Required action: Where "deflated" appears in a line of the entries below, that line should be copied.

Stored data entries:
**********

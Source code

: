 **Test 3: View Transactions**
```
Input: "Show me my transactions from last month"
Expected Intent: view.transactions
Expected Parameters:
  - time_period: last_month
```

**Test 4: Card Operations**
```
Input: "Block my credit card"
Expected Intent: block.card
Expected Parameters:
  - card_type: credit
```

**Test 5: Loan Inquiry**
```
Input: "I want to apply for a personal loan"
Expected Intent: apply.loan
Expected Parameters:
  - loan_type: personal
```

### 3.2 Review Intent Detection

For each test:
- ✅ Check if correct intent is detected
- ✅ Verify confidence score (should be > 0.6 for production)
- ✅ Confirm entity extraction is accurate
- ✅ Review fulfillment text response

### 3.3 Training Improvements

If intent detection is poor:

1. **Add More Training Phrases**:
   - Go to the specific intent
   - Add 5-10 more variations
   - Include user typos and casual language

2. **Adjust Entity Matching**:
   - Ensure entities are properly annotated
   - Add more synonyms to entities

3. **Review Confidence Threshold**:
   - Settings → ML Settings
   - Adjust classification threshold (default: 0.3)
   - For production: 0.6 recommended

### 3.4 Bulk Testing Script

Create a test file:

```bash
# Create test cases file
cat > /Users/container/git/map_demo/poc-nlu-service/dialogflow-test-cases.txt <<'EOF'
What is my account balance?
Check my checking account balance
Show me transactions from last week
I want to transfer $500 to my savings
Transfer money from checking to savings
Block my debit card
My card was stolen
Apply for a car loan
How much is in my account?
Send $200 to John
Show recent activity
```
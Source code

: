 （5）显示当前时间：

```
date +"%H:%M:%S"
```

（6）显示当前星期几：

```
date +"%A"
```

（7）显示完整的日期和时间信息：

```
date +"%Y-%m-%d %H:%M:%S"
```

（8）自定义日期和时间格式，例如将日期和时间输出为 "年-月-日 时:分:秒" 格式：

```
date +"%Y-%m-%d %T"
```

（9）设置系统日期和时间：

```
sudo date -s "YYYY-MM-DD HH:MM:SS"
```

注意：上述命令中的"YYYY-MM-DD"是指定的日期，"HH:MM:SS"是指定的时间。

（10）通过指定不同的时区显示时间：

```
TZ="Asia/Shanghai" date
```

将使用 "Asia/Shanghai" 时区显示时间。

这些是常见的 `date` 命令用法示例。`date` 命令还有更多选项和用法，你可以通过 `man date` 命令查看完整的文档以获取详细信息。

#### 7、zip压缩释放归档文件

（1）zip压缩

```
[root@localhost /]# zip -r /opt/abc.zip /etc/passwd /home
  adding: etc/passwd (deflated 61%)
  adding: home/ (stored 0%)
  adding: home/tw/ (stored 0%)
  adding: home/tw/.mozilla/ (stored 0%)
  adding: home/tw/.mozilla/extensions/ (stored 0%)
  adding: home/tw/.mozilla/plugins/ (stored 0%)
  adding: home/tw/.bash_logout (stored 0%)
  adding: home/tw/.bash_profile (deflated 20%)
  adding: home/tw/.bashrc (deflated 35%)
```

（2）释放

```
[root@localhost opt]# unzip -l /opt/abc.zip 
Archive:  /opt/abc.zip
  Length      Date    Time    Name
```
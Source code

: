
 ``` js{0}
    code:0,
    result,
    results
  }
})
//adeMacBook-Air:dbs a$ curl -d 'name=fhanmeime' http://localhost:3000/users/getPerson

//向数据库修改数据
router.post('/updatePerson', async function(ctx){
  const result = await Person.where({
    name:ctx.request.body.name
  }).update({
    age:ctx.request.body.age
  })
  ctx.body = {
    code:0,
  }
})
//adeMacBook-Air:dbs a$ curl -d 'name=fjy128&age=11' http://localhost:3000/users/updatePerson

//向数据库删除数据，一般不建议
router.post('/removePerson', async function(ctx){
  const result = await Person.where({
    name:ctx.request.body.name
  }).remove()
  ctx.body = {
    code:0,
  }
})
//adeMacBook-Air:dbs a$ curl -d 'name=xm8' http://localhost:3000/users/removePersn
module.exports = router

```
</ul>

**********

Response area:
  adding: etc/passwd (deflated 61%)
  adding: home/tw/.bash_profile (deflated 20%)
  adding: home/tw/.bashrc (deflated 35%)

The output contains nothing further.